Work order:
Give back the line below containing "- **load_courses_to_bigquery** and" and every later line, exactly.

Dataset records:
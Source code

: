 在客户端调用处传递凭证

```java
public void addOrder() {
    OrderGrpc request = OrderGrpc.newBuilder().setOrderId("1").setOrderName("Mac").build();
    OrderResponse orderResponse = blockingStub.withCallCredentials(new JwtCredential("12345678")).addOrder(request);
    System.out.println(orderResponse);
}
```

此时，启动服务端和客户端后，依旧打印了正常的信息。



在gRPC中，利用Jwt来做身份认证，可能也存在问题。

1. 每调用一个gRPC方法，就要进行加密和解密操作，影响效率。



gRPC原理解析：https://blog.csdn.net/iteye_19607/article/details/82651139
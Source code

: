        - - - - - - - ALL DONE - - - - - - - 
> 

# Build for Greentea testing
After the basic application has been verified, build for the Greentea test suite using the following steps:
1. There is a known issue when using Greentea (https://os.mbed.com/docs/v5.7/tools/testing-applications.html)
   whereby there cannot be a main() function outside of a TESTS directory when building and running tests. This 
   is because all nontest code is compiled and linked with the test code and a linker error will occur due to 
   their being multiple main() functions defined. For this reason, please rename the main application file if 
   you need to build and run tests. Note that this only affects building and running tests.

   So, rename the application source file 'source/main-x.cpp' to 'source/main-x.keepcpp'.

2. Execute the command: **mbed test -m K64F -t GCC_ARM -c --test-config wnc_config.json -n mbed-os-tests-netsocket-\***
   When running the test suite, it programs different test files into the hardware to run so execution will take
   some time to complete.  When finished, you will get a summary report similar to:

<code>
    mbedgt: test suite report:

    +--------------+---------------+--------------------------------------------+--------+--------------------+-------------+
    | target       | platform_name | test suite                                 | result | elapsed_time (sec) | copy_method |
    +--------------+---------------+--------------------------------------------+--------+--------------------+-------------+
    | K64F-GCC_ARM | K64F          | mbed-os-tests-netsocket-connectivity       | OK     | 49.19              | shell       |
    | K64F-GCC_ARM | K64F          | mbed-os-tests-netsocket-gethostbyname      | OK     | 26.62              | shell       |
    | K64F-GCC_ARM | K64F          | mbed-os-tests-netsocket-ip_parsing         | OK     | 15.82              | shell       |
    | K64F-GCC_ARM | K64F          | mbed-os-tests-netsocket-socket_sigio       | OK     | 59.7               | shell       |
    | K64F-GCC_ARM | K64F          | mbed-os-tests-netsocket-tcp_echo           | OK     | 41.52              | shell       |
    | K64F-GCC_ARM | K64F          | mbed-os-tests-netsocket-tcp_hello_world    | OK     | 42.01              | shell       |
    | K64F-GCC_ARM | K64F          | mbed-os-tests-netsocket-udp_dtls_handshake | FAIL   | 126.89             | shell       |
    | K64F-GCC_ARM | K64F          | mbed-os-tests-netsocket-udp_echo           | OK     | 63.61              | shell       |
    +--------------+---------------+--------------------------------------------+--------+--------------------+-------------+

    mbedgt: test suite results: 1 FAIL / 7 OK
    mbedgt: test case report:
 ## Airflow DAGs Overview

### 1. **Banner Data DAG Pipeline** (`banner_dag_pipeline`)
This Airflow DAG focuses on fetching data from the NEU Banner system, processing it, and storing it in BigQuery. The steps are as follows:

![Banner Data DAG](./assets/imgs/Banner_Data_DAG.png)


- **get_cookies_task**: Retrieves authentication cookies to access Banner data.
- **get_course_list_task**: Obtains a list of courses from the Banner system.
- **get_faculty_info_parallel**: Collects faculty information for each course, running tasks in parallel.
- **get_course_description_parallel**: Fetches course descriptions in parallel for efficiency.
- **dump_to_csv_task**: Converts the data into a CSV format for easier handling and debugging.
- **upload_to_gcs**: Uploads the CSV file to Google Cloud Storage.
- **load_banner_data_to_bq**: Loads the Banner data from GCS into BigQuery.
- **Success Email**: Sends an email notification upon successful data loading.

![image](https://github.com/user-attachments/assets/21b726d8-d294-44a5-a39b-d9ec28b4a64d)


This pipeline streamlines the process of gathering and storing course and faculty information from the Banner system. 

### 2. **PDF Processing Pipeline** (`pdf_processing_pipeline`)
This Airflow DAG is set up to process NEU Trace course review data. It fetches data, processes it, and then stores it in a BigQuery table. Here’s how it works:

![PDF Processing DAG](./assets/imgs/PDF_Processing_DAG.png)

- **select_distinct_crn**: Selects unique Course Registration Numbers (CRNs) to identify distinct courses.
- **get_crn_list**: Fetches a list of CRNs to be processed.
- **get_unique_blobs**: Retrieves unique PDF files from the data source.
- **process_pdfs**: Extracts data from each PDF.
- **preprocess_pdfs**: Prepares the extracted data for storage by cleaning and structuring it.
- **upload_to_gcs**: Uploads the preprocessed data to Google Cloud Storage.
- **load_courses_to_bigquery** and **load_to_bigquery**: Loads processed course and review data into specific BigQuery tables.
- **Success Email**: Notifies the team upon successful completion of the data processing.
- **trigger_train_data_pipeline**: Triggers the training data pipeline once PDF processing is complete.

Response:
- **load_courses_to_bigquery** and **load_to_bigquery**: Loads processed course and review data into specific BigQuery tables.
- **Success Email**: Notifies the team upon successful completion of the data processing.
- **trigger_train_data_pipeline**: Triggers the training data pipeline once PDF processing is complete.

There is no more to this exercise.